Dataset items
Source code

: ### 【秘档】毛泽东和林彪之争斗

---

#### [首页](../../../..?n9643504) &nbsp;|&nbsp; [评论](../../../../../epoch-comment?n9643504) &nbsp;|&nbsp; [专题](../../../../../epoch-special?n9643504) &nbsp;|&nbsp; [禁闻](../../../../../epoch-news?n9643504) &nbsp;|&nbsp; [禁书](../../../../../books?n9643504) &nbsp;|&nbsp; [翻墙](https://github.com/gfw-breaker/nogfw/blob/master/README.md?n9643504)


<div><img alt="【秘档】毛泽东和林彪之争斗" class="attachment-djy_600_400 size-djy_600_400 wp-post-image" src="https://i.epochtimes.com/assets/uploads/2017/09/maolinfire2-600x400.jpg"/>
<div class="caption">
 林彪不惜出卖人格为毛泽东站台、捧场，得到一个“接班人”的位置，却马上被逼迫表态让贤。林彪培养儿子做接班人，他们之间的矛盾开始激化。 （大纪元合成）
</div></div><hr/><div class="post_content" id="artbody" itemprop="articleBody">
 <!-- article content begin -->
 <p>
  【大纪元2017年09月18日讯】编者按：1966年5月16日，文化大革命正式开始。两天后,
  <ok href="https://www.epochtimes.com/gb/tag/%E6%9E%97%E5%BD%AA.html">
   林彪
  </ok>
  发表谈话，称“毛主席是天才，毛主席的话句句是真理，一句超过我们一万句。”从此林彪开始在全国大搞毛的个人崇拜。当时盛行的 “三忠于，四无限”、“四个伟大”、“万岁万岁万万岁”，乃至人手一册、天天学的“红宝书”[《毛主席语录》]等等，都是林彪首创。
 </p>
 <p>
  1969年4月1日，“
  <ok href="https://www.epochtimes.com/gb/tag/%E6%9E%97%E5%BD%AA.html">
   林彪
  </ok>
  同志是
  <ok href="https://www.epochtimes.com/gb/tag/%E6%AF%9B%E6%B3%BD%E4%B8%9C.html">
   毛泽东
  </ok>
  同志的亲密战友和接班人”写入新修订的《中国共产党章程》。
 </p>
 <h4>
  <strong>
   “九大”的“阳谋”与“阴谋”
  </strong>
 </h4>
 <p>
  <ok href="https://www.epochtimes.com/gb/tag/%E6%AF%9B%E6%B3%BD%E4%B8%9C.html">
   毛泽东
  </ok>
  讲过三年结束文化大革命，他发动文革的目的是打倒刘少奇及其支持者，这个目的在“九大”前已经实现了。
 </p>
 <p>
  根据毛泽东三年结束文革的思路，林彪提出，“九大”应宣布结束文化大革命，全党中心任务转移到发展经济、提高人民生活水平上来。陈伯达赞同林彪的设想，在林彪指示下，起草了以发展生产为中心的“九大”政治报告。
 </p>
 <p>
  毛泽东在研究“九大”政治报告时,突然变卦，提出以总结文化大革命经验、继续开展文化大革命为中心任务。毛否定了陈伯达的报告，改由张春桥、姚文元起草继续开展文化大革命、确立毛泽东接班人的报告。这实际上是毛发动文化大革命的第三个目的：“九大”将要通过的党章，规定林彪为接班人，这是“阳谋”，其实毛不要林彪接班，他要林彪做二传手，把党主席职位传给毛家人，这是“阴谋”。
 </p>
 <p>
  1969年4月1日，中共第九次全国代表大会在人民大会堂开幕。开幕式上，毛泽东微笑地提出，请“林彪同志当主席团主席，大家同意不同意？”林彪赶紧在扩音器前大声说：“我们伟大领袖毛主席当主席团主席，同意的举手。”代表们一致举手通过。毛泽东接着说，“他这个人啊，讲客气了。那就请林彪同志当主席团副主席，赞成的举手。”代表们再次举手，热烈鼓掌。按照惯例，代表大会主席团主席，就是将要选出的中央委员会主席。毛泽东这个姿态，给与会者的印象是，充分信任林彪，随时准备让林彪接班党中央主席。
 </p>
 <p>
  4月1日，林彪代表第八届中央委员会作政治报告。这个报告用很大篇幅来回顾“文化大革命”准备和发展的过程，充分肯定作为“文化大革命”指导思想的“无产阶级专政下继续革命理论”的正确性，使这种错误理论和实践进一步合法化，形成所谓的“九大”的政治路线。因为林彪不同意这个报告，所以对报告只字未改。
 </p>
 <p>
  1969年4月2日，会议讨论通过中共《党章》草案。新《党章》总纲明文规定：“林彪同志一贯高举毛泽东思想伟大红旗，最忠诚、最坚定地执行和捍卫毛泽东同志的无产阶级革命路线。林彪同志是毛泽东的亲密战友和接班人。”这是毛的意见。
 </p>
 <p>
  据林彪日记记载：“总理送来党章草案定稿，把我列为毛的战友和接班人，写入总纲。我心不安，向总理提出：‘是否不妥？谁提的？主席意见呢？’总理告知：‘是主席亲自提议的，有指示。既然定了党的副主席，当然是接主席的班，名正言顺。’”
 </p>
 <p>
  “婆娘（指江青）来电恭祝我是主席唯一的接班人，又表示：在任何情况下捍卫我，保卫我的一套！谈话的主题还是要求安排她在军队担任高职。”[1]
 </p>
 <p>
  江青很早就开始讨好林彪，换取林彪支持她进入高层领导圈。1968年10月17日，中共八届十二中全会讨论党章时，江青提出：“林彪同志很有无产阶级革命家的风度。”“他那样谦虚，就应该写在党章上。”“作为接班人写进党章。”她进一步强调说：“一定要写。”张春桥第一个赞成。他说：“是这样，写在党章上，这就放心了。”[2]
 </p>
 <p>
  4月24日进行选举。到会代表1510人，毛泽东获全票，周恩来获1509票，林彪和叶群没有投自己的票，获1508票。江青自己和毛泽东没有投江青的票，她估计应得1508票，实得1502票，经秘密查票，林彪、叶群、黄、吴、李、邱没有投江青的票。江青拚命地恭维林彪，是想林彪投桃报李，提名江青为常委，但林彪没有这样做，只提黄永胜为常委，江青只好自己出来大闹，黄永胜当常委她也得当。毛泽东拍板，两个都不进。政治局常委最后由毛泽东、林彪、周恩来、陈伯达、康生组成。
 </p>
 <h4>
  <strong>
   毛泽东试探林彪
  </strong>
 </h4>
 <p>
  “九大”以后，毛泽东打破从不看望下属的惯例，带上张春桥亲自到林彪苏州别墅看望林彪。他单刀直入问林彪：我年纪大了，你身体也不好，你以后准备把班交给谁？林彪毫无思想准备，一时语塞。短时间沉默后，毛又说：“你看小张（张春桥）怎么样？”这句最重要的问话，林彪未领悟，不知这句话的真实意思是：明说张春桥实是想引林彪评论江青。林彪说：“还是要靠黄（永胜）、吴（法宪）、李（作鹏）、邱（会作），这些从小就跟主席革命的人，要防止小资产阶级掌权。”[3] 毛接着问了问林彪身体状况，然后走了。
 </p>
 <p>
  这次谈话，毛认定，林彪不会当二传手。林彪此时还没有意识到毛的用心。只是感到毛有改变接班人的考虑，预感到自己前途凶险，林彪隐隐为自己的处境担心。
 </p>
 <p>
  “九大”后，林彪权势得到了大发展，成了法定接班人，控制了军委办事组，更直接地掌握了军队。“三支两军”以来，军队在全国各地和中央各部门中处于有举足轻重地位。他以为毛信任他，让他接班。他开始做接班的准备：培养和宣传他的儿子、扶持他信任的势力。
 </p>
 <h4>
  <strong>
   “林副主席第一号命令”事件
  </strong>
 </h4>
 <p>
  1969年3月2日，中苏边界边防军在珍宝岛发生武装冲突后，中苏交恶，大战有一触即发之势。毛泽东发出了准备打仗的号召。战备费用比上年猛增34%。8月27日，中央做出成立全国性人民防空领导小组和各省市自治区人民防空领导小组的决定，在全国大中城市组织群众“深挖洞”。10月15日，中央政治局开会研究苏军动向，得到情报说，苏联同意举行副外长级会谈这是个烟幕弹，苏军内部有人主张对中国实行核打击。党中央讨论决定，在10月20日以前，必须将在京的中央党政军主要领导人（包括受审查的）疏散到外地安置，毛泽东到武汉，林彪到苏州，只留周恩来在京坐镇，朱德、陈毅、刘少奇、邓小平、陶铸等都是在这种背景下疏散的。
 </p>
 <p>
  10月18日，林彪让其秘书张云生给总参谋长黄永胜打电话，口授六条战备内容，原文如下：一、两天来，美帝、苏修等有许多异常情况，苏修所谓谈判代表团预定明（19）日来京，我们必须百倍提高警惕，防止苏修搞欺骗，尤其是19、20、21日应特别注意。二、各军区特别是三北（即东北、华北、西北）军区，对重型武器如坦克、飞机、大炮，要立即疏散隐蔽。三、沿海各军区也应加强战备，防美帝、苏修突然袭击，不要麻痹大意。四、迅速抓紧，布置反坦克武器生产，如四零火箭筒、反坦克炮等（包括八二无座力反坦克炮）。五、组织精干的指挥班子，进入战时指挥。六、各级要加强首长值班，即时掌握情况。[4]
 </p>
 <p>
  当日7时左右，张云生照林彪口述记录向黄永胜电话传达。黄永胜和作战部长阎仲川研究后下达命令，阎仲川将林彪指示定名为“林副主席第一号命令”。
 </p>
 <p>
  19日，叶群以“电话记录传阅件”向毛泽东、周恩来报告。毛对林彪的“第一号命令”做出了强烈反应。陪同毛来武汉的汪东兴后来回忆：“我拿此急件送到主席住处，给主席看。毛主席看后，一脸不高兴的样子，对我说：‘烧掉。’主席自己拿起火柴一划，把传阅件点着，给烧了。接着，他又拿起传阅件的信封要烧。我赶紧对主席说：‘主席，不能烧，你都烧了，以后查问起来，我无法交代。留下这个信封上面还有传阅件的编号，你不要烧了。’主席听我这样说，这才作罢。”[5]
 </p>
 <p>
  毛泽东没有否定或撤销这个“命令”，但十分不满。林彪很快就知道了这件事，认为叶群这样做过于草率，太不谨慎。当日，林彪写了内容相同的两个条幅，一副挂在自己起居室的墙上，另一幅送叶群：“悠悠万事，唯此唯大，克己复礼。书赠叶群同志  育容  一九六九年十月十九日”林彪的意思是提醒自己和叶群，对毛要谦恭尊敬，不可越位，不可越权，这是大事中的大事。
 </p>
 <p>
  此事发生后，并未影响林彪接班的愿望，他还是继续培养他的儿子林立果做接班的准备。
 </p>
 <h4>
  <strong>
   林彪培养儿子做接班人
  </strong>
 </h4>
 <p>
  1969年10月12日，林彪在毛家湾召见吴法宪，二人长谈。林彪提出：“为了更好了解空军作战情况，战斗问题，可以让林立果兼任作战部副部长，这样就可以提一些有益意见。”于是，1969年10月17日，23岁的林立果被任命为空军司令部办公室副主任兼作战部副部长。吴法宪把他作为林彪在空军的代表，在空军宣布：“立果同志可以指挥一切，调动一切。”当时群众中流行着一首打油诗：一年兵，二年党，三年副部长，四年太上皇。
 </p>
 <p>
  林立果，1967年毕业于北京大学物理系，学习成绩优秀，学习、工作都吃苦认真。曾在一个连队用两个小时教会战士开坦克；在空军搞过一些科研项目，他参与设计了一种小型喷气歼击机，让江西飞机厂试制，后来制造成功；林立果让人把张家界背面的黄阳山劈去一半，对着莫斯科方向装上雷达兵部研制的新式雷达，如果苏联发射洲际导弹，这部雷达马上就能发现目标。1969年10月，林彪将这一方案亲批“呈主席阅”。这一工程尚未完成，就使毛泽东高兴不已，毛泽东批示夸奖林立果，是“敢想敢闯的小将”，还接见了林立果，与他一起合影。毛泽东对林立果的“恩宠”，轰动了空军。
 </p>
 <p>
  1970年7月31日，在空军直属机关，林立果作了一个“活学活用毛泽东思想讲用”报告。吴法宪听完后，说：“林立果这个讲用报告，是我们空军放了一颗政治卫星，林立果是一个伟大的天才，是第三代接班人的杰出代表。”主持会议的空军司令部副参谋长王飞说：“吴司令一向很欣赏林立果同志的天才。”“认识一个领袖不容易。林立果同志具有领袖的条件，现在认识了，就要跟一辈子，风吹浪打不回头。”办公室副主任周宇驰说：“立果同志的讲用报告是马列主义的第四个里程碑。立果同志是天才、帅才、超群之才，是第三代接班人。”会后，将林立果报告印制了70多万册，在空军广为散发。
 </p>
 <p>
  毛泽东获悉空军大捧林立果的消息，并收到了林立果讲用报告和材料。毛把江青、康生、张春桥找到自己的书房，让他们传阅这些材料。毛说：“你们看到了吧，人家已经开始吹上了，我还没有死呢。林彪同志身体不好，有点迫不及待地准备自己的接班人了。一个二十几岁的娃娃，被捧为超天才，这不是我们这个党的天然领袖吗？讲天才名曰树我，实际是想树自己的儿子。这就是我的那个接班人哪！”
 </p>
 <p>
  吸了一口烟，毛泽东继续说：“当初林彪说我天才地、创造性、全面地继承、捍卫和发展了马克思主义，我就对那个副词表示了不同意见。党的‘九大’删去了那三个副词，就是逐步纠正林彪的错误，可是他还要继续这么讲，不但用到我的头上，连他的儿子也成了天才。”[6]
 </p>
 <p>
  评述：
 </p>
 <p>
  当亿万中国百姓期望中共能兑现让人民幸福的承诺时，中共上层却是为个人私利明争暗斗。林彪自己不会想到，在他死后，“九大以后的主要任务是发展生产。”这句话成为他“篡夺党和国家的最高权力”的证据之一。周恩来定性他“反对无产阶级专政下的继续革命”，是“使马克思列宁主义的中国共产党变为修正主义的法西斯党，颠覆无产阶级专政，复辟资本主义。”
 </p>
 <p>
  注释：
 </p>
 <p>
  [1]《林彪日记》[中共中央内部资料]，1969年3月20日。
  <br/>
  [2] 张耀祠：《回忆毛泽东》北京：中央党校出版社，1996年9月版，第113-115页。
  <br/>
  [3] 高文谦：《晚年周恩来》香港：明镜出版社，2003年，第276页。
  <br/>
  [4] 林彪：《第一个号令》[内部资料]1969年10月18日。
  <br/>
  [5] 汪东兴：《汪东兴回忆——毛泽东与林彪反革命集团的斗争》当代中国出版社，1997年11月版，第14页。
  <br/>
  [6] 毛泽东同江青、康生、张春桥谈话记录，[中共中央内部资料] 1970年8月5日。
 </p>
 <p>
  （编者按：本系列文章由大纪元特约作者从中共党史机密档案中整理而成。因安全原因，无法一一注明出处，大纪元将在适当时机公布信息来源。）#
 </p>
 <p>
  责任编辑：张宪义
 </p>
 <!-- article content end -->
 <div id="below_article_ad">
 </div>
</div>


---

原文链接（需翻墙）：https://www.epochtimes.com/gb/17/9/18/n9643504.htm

Task to carry out: The answer must consist of every line above that holds the string "林副主席第一号命令", copied exactly.

Result:
   “林副主席第一号命令”事件
  当日7时左右，张云生照林彪口述记录向黄永胜电话传达。黄永胜和作战部长阎仲川研究后下达命令，阎仲川将林彪指示定名为“林副主席第一号命令”。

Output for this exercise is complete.